Glinska Poljana is a village in Croatia.

==Religion==
===Serbian Orthodox Church of the Transfiguration of the Lord===
Serbian Orthodox Church of the Transfiguration of the Lord in Glinska Poljana was constructed in 1802. During the World War II Genocide of Serbs in the Independent State of Croatia the church was converted to a Roman Catholic one and was a site of forced religious conversion. Church's valuable iconostasis was dismantled and transferred to the Catholic Parish Seat in Petrinja.
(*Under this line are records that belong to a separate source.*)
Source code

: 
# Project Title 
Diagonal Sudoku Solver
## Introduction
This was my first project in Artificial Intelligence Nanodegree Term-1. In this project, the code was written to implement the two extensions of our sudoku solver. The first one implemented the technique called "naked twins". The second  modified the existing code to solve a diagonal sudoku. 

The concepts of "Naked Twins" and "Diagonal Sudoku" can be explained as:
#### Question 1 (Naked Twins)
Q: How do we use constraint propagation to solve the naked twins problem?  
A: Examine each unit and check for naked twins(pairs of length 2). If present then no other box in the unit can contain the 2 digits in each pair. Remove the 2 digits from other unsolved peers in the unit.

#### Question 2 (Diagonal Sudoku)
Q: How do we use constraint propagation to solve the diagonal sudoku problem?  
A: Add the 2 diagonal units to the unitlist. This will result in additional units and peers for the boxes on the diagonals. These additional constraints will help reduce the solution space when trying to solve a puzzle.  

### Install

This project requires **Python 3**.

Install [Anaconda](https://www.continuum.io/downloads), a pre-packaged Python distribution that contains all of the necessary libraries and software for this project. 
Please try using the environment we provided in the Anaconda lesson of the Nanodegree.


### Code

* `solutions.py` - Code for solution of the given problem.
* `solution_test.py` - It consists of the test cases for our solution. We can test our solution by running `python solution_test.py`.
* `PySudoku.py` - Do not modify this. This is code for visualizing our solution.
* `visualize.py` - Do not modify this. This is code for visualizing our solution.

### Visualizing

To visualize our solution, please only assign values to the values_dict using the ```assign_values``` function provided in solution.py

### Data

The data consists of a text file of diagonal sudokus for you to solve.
It was returned to the church after the end of war and the building reconstruction was completed in 1991, just before the beginning of the Croatian War of Independence. On 9 October 1991, Croatian Army mined and destroyed the church which was at the front line between the government forces and self-declared Republic of Serbian Krajina. The church was not reconstructed after the end of war and the site was potentially minefield.